Potrebbe essere la frase che Luburza ha detto o pensato più volte nella sua vita, riflette, mentre cavalca lasciandosi alle spalle la caverna dove ha compiuto il suo dovere.
O povero bastardo, o povera bastarda. A seconda del caso.
Gli zoccoli del cavallo rintoccano sull’erbetta nuova e verde, che inesorabilmente, dopo le piogge, si sta mangiando le distese sassose dove fino a un anno prima si combatteva.
Luburza non crede di aver mai visto tanta erba. È di un bel verde intenso, che spicca anche di più con quel cielo lattiginoso.
Verde intenso come la pelle di suo padre.

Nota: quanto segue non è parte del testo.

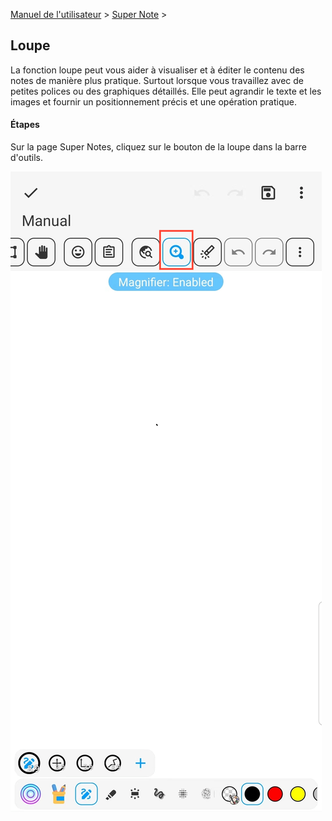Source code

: [Manuel de l'utilisateur](/dragonnest/drawnote/manuel/fr) > [Super Note](/dragonnest/drawnote/manuel/fr/super_note) >

Loupe
---
La fonction loupe peut vous aider à visualiser et à éditer le contenu des notes de manière plus pratique. Surtout lorsque vous travaillez avec de petites polices ou des graphiques détaillés. Elle peut agrandir le texte et les images et fournir un positionnement précis et une opération pratique.

#### Étapes

Sur la page Super Notes, cliquez sur le bouton de la loupe dans la barre d'outils.

![](imgs/magnifier.png)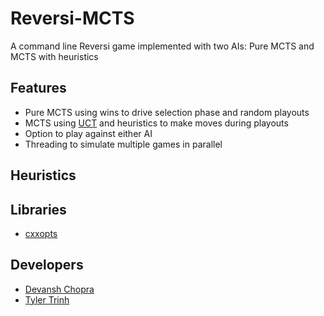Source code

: # Reversi-MCTS
A command line Reversi game implemented with two AIs: Pure MCTS and MCTS with heuristics

## Features
- Pure MCTS using wins to drive selection phase and random playouts
- MCTS using [UCT](https://en.wikipedia.org/wiki/Monte_Carlo_tree_search#Exploration_and_exploitation) and heuristics to make moves during playouts
- Option to play against either AI
- Threading to simulate multiple games in parallel

## Heuristics

## Libraries
- [cxxopts](https://github.com/jarro2783/cxxopts)

## Developers
- [Devansh Chopra](https://github.com/dchop)
- [Tyler Trinh](https://github.com/bvtrinh)
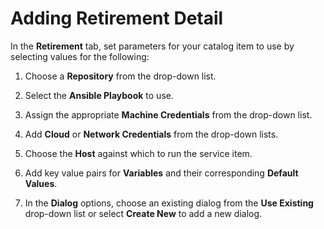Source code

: # Adding Retirement Detail

In the **Retirement** tab, set parameters for your catalog item to use
by selecting values for the following:

1.  Choose a **Repository** from the drop-down list.

2.  Select the **Ansible Playbook** to use.

3.  Assign the appropriate **Machine Credentials** from the drop-down
    list.

4.  Add **Cloud** or **Network Credentials** from the drop-down lists.

5.  Choose the **Host** against which to run the service item.

6.  Add key value pairs for **Variables** and their corresponding
    **Default Values**.

7.  In the **Dialog** options, choose an existing dialog from the **Use
    Existing** drop-down list or select **Create New** to add a new
    dialog.
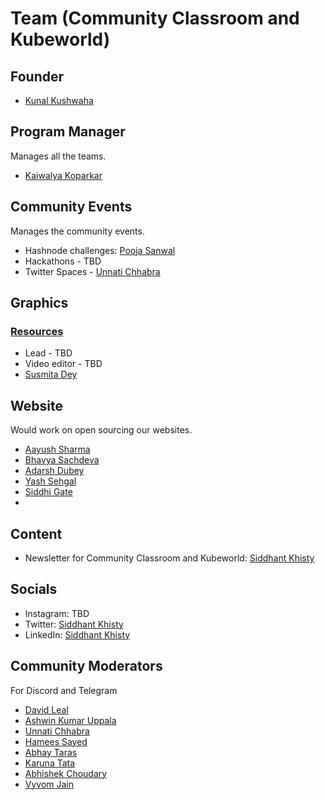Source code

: # Team (Community Classroom and Kubeworld)

## Founder
- [Kunal Kushwaha](https://github.com/kunal-kushwaha)

## Program Manager
Manages all the teams.
- [Kaiwalya Koparkar](https://github.com/kaiwalyakoparkar)

## Community Events
Manages the community events.
- Hashnode challenges: [Pooja Sanwal](https://twitter.com/poojaasanwal)
- Hackathons - TBD
- Twitter Spaces - [Unnati Chhabra](https://twitter.com/Unnati_twts)

## Graphics 
### [Resources](https://www.figma.com/file/EIB3K2YYmgIyF4jMMcqJV3/Community-Classroom?node-id=0%3A1)
- Lead - TBD
- Video editor - TBD
- [Susmita Dey](https://twitter.com/its_SusmitaDey)

## Website
Would work on open sourcing our websites.
- [Aayush Sharma](https://github.com/SuperAayush)
- [Bhavya Sachdeva](https://github.com/bhavyastar)
- [Adarsh Dubey](https://github.com/inclinedadarsh)
- [Yash Sehgal](https://github.com/yashsehgal)
- [Siddhi Gate](https://github.com/siddhigate)
- 

## Content
- Newsletter for Community Classroom and Kubeworld: [Siddhant Khisty](https://github.com/SiddhantKhisty)

## Socials
- Instagram: TBD
- Twitter: [Siddhant Khisty](https://github.com/SiddhantKhisty)
- LinkedIn: [Siddhant Khisty](https://github.com/SiddhantKhisty)

## Community Moderators
For Discord and Telegram
- [David Leal](https://github.com/Panquesito7)
- [Ashwin Kumar Uppala](https://github.com/ashwinexe)
- [Unnati Chhabra](https://twitter.com/Unnati_twts)
- [Hamees Sayed](https://github.com/hamees-sayed)
- [Abhay Taras](https://github.com/abhaytaras7)
- [Karuna Tata](https://github.com/starlightknown)
- [Abhishek Choudary](https://github.com/shreemaan-abhishek)
- [Vyvom Jain](https://github.com/Vyvy-vi)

Fino a un anno prima quella distesa sarebbe stata piena di cadaveri, col cielo annerito da corvi e avvoltoi. Ora, i becchini e i ladri hanno ripulito tutto. Insomma, alle volte si ritrovano ancora pezzi d’armatura, ossa, l’inferno sa cosa, e Luburza tira le redini e il cavallo rallenta.
È bello galoppare. E poi ha fretta di tornare alla chiesa. Ma se per sbaglio becca qualche ordigno inesploso, magico o meno non ha importanza, addio vecchio orco.
Ce l’ha qualcosa a cui tornare, adesso.
Luburza scruta l’erba mentre procede al trotto. Arrivando gli è sembrato tutto sgombro, ma non si sa mai.
Se l’è vista brutta, prima.
Dannato ragazzino. Un serpentello che ben si nascondeva negli anfratti e tra le stalagmiti della grotta.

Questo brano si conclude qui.